Identity resolution turned out to be the hardest problem in multi-person tracking. Appearance-based re-identification alone fails completely at scene cuts because the tracker resets and loses all history. But combining appearance matching with domain-specific signals like jersey numbers makes the problem tractable. This taught us that the best ML systems often combine general-purpose models with domain-specific heuristics rather than trying to solve everything with a single model.

We also learned that browser APIs have surprising limitations that aren't documented well. The video.currentTime property doesn't update smoothly, it jumps in discrete steps that cause visible jitter in any overlay system. Chrome silently blocks autoplay if a video element has zero opacity, which broke our initial skeleton overlay approach. WebSocket binary frames need careful backpressure management to prevent the backend from overwhelming slow clients. These kinds of platform-level gotchas consumed significant debugging time.

Building for three native platforms simultaneously taught us the value of a unified protocol. Because the iOS app, Quest VR app, and web frontend all speak the same binary WebSocket format (8-byte timestamp + JPEG), the backend required zero platform-specific code. Every improvement to the analysis pipeline immediately benefited all clients. This also meant we could test the full pipeline from any device without maintaining separate backend branches.

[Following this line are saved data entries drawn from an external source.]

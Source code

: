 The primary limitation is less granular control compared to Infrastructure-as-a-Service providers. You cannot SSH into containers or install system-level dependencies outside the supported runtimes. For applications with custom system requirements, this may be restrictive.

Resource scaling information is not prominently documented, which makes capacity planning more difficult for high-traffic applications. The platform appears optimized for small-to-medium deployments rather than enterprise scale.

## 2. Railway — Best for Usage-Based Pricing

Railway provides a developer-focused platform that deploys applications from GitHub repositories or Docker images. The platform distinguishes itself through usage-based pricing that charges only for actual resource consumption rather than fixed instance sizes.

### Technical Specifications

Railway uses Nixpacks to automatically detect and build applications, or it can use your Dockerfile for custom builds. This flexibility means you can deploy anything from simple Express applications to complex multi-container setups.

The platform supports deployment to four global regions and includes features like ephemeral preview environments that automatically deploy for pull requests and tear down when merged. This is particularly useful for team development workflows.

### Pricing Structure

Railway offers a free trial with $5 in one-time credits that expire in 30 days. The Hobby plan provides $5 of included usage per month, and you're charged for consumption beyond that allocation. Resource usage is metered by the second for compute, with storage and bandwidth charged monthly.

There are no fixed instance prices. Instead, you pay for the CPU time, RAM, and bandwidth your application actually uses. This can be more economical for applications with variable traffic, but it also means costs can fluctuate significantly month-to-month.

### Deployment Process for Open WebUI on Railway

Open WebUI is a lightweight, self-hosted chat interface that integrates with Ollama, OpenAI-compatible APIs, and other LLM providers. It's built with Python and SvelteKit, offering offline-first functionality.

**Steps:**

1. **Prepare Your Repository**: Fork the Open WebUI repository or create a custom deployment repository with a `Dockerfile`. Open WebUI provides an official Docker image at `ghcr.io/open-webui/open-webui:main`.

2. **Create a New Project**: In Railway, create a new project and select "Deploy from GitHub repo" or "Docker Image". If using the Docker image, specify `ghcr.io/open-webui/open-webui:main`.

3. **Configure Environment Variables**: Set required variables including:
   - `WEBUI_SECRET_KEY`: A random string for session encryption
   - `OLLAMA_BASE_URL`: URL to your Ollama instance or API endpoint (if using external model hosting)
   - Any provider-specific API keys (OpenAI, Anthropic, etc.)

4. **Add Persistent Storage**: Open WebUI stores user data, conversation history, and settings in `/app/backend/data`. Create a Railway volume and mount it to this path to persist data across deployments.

Finally, we were surprised by how effective Gemini Vision is at reading jersey numbers from low-resolution cropped player images. We expected to need a custom-trained OCR model, but Gemini Pro handled it well enough to be the primary identity signal for our basketball pipeline, which significantly reduced our development time for that feature.

What's next for BRACE

The next step is clinical validation. Partnering with athletic training programs to validate our injury risk thresholds against real clinical outcome data. Our biomechanical metrics are based on published clinical research, but the thresholds we use for real-time alerting need to be validated in controlled studies with ground-truth injury outcomes. We also plan to open-source the streaming biomechanics pipeline so researchers and developers can build on it. Longer-term, we want to add longitudinal multi-week injury risk tracking with Gemini-generated progress reports, expand the concussion pipeline with validated clinical thresholds from NFL and NCAA impact data, and integrate with wearable IMU data from smartwatches to combine camera-based biomechanics with accelerometer signals for higher-fidelity fatigue detection.